- _Exercise aim_
Give a verbatim repeat of the lines that run from the line containing "a specific resource.</span></span>" to the end of the data below.

++++++++

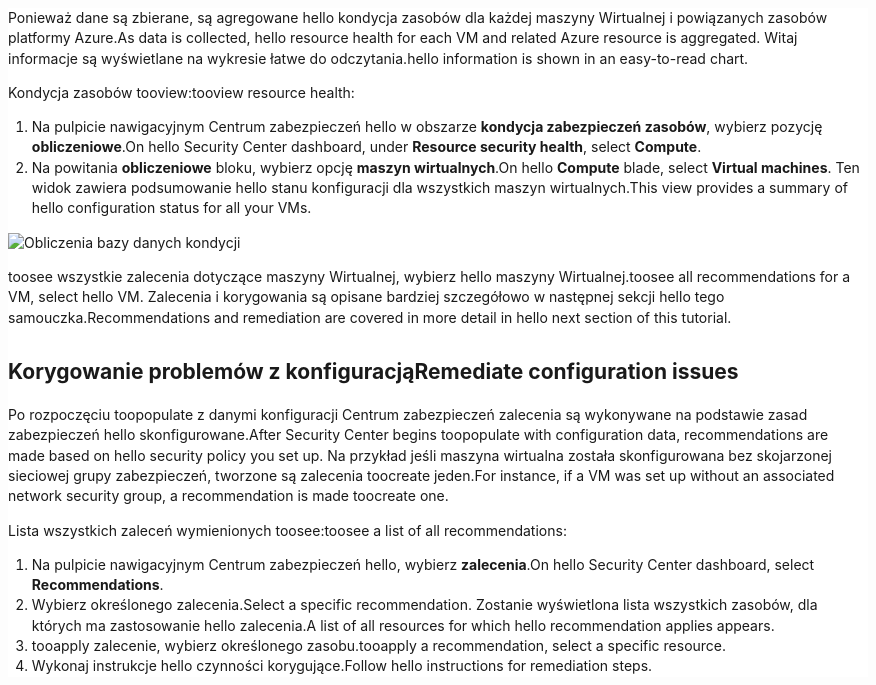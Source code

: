 <span data-ttu-id="2d9ad-160">Ponieważ dane są zbierane, są agregowane hello kondycja zasobów dla każdej maszyny Wirtualnej i powiązanych zasobów platformy Azure.</span><span class="sxs-lookup"><span data-stu-id="2d9ad-160">As data is collected, hello resource health for each VM and related Azure resource is aggregated.</span></span> <span data-ttu-id="2d9ad-161">Witaj informacje są wyświetlane na wykresie łatwe do odczytania.</span><span class="sxs-lookup"><span data-stu-id="2d9ad-161">hello information is shown in an easy-to-read chart.</span></span> 

<span data-ttu-id="2d9ad-162">Kondycja zasobów tooview:</span><span class="sxs-lookup"><span data-stu-id="2d9ad-162">tooview resource health:</span></span>

1.  <span data-ttu-id="2d9ad-163">Na pulpicie nawigacyjnym Centrum zabezpieczeń hello w obszarze **kondycja zabezpieczeń zasobów**, wybierz pozycję **obliczeniowe**.</span><span class="sxs-lookup"><span data-stu-id="2d9ad-163">On hello Security Center dashboard, under **Resource security health**, select **Compute**.</span></span> 
2.  <span data-ttu-id="2d9ad-164">Na powitania **obliczeniowe** bloku, wybierz opcję **maszyn wirtualnych**.</span><span class="sxs-lookup"><span data-stu-id="2d9ad-164">On hello **Compute** blade, select **Virtual machines**.</span></span> <span data-ttu-id="2d9ad-165">Ten widok zawiera podsumowanie hello stanu konfiguracji dla wszystkich maszyn wirtualnych.</span><span class="sxs-lookup"><span data-stu-id="2d9ad-165">This view provides a summary of hello configuration status for all your VMs.</span></span>

![Obliczenia bazy danych kondycji](./media/tutorial-azure-security/compute-health.png)

<span data-ttu-id="2d9ad-167">toosee wszystkie zalecenia dotyczące maszyny Wirtualnej, wybierz hello maszyny Wirtualnej.</span><span class="sxs-lookup"><span data-stu-id="2d9ad-167">toosee all recommendations for a VM, select hello VM.</span></span> <span data-ttu-id="2d9ad-168">Zalecenia i korygowania są opisane bardziej szczegółowo w następnej sekcji hello tego samouczka.</span><span class="sxs-lookup"><span data-stu-id="2d9ad-168">Recommendations and remediation are covered in more detail in hello next section of this tutorial.</span></span>

## <a name="remediate-configuration-issues"></a><span data-ttu-id="2d9ad-169">Korygowanie problemów z konfiguracją</span><span class="sxs-lookup"><span data-stu-id="2d9ad-169">Remediate configuration issues</span></span>

<span data-ttu-id="2d9ad-170">Po rozpoczęciu toopopulate z danymi konfiguracji Centrum zabezpieczeń zalecenia są wykonywane na podstawie zasad zabezpieczeń hello skonfigurowane.</span><span class="sxs-lookup"><span data-stu-id="2d9ad-170">After Security Center begins toopopulate with configuration data, recommendations are made based on hello security policy you set up.</span></span> <span data-ttu-id="2d9ad-171">Na przykład jeśli maszyna wirtualna została skonfigurowana bez skojarzonej sieciowej grupy zabezpieczeń, tworzone są zalecenia toocreate jeden.</span><span class="sxs-lookup"><span data-stu-id="2d9ad-171">For instance, if a VM was set up without an associated network security group, a recommendation is made toocreate one.</span></span> 

<span data-ttu-id="2d9ad-172">Lista wszystkich zaleceń wymienionych toosee:</span><span class="sxs-lookup"><span data-stu-id="2d9ad-172">toosee a list of all recommendations:</span></span> 

1. <span data-ttu-id="2d9ad-173">Na pulpicie nawigacyjnym Centrum zabezpieczeń hello, wybierz **zalecenia**.</span><span class="sxs-lookup"><span data-stu-id="2d9ad-173">On hello Security Center dashboard, select **Recommendations**.</span></span>
2. <span data-ttu-id="2d9ad-174">Wybierz określonego zalecenia.</span><span class="sxs-lookup"><span data-stu-id="2d9ad-174">Select a specific recommendation.</span></span> <span data-ttu-id="2d9ad-175">Zostanie wyświetlona lista wszystkich zasobów, dla których ma zastosowanie hello zalecenia.</span><span class="sxs-lookup"><span data-stu-id="2d9ad-175">A list of all resources for which hello recommendation applies appears.</span></span>
3. <span data-ttu-id="2d9ad-176">tooapply zalecenie, wybierz określonego zasobu.</span><span class="sxs-lookup"><span data-stu-id="2d9ad-176">tooapply a recommendation, select a specific resource.</span></span> 
4. <span data-ttu-id="2d9ad-177">Wykonaj instrukcje hello czynności korygujące.</span><span class="sxs-lookup"><span data-stu-id="2d9ad-177">Follow hello instructions for remediation steps.</span></span>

++++++++

- _Answer_
3. <span data-ttu-id="2d9ad-176">tooapply zalecenie, wybierz określonego zasobu.</span><span class="sxs-lookup"><span data-stu-id="2d9ad-176">tooapply a recommendation, select a specific resource.</span></span> 
4. <span data-ttu-id="2d9ad-177">Wykonaj instrukcje hello czynności korygujące.</span><span class="sxs-lookup"><span data-stu-id="2d9ad-177">Follow hello instructions for remediation steps.</span></span>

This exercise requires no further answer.